[Source texts of formatted documents]

......

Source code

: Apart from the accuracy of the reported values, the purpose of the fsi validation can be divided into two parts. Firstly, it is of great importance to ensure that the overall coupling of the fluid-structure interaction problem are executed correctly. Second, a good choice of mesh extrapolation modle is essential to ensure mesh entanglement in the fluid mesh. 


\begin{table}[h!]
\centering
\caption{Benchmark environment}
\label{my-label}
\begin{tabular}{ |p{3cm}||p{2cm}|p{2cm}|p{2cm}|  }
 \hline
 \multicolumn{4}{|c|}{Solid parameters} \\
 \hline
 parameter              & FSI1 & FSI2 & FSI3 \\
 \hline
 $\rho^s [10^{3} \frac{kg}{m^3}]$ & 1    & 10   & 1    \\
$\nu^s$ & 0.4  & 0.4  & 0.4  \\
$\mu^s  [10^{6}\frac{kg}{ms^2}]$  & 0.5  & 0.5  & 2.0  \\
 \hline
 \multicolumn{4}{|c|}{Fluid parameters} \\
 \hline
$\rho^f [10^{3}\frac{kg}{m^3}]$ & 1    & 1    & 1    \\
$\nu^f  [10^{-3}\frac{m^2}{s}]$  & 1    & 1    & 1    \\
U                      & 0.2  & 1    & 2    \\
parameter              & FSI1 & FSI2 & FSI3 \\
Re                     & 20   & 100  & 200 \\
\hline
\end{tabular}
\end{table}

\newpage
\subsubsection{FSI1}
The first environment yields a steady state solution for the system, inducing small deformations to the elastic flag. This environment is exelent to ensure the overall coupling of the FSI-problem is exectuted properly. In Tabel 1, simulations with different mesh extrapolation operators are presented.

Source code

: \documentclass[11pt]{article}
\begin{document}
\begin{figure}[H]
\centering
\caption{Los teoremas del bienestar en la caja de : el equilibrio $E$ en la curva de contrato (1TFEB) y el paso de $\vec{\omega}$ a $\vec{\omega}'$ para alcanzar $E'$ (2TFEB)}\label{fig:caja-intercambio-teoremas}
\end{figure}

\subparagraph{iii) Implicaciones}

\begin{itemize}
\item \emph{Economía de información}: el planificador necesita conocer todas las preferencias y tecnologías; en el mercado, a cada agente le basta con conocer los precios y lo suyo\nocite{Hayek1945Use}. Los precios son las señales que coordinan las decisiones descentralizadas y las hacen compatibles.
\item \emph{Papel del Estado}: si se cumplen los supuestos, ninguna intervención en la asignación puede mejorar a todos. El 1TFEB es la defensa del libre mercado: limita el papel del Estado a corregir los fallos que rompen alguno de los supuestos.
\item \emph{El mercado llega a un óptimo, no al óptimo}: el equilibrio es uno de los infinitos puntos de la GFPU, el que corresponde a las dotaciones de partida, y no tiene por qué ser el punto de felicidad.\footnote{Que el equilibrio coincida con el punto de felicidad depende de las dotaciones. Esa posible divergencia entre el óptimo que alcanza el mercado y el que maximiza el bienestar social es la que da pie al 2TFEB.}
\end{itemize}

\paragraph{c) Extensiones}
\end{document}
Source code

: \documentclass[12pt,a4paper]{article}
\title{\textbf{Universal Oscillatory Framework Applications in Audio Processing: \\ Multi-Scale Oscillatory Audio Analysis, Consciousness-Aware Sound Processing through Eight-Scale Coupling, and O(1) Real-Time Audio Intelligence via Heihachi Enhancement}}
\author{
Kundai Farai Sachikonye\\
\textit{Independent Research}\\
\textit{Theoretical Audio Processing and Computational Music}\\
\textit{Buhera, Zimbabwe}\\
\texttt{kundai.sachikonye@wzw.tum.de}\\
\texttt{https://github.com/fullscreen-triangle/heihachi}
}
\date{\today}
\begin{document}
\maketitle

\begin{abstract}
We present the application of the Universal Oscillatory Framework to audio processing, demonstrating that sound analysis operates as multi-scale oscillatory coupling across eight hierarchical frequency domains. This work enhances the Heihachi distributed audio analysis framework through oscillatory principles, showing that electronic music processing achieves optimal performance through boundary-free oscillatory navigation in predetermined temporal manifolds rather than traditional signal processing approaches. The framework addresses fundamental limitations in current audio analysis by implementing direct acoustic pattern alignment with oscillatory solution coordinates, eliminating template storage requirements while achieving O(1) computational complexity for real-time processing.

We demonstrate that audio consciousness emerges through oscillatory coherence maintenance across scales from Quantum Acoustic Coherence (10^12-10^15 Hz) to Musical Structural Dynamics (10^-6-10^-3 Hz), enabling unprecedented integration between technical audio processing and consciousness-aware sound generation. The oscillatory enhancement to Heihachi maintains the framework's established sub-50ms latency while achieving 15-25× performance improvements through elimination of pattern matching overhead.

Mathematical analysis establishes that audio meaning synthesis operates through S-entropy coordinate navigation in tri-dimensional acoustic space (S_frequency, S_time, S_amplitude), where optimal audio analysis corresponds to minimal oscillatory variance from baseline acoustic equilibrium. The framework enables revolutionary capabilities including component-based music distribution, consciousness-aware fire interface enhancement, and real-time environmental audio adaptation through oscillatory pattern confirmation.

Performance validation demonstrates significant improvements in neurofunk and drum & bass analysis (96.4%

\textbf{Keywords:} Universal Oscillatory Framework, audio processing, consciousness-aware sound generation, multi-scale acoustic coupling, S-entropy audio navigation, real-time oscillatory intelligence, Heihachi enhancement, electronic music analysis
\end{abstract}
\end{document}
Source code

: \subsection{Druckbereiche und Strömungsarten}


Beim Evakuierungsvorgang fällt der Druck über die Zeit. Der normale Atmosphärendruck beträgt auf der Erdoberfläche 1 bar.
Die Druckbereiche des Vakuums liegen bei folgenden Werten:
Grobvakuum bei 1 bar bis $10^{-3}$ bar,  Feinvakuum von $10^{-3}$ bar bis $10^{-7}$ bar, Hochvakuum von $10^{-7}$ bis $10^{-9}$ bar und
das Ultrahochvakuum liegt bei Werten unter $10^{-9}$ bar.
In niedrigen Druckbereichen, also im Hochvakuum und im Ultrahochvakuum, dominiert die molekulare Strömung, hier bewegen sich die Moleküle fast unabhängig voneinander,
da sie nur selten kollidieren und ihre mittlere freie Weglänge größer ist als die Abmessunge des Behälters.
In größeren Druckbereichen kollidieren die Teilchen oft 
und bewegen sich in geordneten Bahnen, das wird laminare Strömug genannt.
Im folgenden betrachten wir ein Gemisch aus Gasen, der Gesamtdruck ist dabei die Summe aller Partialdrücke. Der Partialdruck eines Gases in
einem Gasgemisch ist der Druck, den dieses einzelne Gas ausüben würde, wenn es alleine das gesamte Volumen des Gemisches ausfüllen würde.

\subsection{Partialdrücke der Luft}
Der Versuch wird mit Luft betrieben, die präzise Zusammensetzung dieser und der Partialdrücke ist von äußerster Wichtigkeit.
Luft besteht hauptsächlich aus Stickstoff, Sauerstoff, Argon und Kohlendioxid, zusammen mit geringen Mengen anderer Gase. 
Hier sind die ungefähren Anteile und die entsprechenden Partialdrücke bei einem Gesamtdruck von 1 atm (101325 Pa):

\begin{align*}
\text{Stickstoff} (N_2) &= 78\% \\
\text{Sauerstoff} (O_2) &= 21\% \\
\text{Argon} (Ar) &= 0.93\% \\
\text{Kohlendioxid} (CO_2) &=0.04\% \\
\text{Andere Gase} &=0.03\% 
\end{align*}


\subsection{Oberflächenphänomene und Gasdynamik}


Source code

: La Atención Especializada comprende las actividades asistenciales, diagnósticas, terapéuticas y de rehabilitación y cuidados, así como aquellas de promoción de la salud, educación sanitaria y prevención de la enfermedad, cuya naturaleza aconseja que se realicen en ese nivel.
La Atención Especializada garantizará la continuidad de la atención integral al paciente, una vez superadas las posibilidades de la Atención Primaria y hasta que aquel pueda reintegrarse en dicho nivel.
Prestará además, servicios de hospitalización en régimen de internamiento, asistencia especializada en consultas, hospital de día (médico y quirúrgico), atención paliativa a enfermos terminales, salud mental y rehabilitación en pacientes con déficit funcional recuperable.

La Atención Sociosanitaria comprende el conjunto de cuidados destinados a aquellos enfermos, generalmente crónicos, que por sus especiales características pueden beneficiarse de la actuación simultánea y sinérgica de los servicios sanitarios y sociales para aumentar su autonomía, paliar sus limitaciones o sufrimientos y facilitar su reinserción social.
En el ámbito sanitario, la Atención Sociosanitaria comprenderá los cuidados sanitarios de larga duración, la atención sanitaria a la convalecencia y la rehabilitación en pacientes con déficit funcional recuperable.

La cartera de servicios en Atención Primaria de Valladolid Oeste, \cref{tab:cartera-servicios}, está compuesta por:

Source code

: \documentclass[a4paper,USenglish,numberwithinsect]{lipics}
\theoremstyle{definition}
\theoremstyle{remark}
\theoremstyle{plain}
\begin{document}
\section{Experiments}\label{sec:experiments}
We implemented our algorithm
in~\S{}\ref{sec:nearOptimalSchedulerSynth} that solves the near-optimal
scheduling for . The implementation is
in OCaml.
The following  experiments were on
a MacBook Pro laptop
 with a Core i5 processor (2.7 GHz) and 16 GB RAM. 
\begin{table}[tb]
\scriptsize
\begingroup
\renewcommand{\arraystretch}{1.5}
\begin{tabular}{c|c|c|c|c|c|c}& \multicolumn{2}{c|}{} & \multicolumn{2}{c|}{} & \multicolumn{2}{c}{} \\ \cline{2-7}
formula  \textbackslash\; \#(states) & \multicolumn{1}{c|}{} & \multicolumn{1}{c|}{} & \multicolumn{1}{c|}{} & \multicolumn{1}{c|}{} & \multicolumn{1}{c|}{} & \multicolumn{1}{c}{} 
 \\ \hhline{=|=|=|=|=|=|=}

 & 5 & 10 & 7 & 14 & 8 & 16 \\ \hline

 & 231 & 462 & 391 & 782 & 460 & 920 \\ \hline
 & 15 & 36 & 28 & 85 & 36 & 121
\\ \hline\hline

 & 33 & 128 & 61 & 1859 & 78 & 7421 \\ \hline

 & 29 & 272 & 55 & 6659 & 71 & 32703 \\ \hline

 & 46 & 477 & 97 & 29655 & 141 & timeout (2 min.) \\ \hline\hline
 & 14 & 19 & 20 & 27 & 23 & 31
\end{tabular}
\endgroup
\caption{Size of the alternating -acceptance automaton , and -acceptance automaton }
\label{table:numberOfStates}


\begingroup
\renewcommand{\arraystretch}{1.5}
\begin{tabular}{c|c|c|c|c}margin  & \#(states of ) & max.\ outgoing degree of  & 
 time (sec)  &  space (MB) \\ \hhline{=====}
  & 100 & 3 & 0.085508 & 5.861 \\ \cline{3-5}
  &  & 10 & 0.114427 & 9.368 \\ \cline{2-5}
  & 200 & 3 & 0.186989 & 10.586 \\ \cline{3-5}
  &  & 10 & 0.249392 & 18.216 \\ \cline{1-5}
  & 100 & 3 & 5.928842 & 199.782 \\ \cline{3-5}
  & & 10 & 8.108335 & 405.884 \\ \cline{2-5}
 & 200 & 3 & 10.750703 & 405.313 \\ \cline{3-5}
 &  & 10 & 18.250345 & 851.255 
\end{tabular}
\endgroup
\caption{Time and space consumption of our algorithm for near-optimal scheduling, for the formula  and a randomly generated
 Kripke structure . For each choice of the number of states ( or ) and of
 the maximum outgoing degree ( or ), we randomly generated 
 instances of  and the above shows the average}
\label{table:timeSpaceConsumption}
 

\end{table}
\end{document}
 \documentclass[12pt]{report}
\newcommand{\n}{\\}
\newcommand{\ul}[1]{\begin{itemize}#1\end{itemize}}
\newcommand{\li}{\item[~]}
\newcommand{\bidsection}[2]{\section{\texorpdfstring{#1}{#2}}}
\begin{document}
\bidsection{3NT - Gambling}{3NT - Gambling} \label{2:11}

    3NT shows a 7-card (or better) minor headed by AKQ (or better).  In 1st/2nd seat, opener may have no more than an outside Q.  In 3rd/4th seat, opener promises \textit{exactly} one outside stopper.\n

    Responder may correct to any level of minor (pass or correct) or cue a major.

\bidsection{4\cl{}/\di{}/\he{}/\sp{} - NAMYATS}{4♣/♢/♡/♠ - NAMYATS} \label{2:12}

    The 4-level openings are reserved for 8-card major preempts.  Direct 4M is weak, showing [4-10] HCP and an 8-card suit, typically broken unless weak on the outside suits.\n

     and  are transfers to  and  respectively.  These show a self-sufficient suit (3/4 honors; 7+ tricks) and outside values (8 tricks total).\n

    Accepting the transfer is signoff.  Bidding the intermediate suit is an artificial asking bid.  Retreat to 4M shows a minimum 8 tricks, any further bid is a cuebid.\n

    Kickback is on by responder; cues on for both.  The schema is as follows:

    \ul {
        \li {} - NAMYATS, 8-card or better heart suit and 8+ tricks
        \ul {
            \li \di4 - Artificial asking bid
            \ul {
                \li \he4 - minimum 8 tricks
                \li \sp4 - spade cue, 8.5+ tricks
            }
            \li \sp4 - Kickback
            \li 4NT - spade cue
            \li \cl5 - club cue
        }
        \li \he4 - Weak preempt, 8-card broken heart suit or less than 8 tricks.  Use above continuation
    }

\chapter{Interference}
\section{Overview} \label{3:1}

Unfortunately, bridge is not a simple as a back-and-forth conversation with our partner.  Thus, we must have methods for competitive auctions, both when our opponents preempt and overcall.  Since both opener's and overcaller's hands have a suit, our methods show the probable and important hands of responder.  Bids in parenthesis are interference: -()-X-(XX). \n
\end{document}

......

[DESCRIPTION OF THE TASK] All lines in the data above from the one with "La cartera de" through the one with "We implemented our algorithm" must be repeated exactly, and no others.

[FINISHED EXERCISE]
La cartera de servicios en Atención Primaria de Valladolid Oeste, \cref{tab:cartera-servicios}, está compuesta por:

Source code

: \documentclass[a4paper,USenglish,numberwithinsect]{lipics}
\theoremstyle{definition}
\theoremstyle{remark}
\theoremstyle{plain}
\begin{document}
\section{Experiments}\label{sec:experiments}
We implemented our algorithm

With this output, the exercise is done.